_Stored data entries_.

■ ■ ■ ■ ■ ■ ■

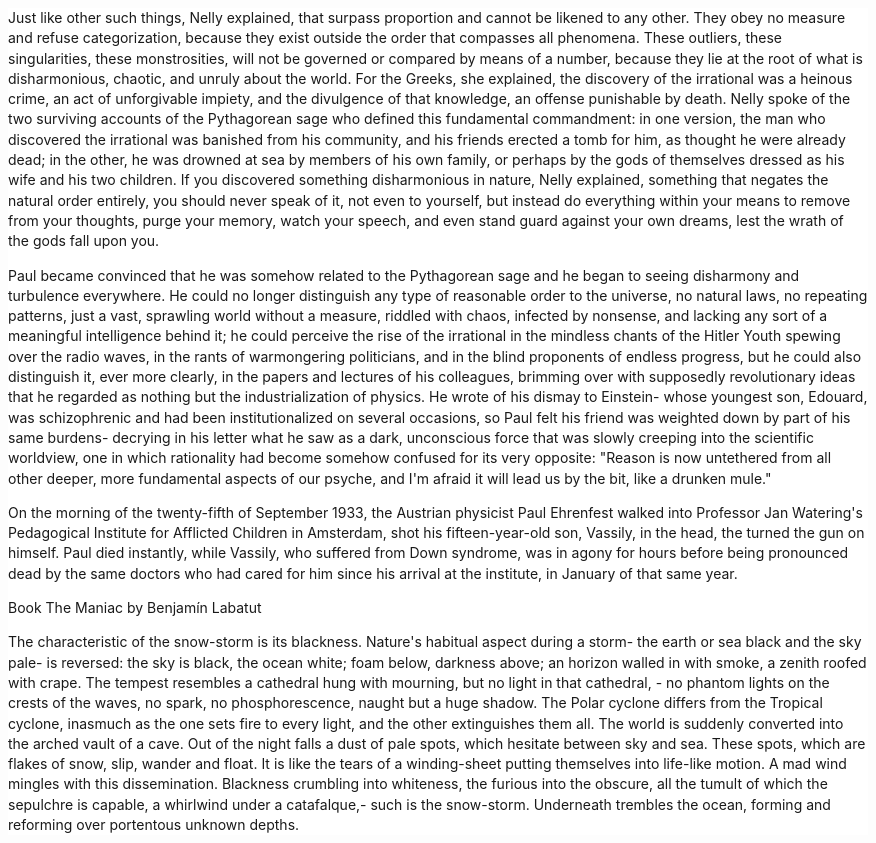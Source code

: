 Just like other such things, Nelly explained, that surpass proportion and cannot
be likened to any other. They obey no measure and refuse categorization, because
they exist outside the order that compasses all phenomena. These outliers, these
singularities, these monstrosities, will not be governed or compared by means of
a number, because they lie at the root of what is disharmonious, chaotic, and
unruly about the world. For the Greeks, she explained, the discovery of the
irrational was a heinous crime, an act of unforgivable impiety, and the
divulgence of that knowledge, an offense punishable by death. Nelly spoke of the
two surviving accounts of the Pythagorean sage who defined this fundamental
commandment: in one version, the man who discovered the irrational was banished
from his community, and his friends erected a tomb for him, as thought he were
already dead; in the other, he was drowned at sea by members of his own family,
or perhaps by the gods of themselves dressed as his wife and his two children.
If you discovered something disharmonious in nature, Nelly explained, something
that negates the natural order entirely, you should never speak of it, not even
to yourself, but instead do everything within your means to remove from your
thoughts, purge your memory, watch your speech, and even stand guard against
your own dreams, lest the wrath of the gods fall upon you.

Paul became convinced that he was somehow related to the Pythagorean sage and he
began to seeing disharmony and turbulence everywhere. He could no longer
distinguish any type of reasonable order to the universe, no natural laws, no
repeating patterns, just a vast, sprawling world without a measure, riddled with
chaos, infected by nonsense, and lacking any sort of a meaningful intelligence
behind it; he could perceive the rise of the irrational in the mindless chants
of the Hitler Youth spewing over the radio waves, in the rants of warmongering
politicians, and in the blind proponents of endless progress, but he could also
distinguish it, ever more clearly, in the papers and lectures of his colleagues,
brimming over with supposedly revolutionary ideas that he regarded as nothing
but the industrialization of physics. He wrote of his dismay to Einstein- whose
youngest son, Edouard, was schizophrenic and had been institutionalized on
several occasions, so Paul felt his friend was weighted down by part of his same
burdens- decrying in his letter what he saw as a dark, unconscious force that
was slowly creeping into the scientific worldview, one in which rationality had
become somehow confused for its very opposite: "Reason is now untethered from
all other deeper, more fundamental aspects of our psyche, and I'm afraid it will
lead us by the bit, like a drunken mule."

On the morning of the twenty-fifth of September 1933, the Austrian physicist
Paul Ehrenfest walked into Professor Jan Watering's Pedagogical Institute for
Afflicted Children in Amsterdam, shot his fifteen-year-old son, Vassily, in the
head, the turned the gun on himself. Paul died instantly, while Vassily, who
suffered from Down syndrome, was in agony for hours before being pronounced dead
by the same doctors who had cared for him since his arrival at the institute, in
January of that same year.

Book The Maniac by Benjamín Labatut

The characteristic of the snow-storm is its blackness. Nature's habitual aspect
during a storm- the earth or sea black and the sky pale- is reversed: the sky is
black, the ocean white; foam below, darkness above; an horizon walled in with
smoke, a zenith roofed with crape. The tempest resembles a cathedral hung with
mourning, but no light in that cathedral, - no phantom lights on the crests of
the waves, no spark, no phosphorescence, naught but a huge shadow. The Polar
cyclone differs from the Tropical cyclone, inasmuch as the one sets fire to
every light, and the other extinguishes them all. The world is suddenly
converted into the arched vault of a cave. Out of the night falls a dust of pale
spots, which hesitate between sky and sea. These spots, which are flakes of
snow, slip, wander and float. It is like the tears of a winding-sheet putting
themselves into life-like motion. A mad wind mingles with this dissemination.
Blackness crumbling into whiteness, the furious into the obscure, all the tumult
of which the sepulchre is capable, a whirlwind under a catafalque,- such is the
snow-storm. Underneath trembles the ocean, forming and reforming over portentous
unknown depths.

■ ■ ■ ■ ■ ■ ■

_Brief_. Lines holding the word "waves" are the answer; copy every one from the records above.

_Reply to the task_.
of the Hitler Youth spewing over the radio waves, in the rants of warmongering
the waves, no spark, no phosphorescence, naught but a huge shadow. The Polar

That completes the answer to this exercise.